Exercise description: Retrieve every line of the data holding the word "result".

Records provided:
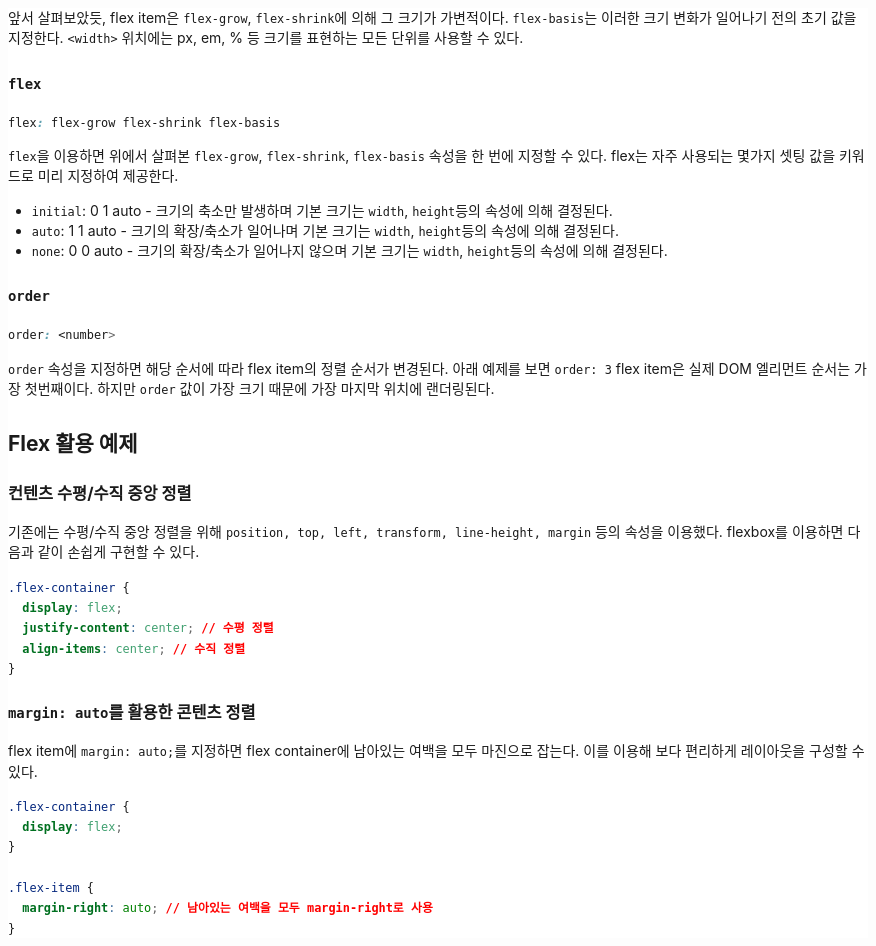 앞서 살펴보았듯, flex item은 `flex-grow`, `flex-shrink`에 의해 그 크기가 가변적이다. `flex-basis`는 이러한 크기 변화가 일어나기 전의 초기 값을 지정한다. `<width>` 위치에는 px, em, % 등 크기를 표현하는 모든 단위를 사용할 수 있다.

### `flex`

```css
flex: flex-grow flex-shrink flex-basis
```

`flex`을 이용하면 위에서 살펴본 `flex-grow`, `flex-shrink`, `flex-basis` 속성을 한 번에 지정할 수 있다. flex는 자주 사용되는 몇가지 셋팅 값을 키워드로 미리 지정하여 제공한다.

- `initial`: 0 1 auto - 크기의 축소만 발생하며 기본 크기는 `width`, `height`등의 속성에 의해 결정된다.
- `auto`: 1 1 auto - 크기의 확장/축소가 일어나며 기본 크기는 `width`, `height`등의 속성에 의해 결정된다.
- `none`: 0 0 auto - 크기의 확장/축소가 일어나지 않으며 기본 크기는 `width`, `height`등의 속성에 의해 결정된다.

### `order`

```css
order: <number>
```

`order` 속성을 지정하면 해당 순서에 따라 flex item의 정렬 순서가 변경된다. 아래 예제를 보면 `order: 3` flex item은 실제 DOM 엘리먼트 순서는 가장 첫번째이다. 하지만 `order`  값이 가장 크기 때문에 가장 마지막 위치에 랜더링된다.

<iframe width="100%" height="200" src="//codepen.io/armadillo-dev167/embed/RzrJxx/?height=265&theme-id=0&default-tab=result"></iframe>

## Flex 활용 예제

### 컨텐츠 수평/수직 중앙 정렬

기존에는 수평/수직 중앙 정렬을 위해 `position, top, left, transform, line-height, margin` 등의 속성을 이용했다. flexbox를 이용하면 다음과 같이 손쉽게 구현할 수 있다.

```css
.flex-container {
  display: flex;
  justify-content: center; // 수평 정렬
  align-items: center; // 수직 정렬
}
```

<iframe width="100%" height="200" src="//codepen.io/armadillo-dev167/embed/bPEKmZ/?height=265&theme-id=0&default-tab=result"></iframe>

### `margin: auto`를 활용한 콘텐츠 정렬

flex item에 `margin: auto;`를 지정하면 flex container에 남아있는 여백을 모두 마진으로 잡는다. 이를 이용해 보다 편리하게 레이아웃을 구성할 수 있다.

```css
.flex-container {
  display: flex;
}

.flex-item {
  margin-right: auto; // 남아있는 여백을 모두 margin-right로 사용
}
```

Written solution:
<iframe width="100%" height="200" src="//codepen.io/armadillo-dev167/embed/RzrJxx/?height=265&theme-id=0&default-tab=result"></iframe>
<iframe width="100%" height="200" src="//codepen.io/armadillo-dev167/embed/bPEKmZ/?height=265&theme-id=0&default-tab=result"></iframe>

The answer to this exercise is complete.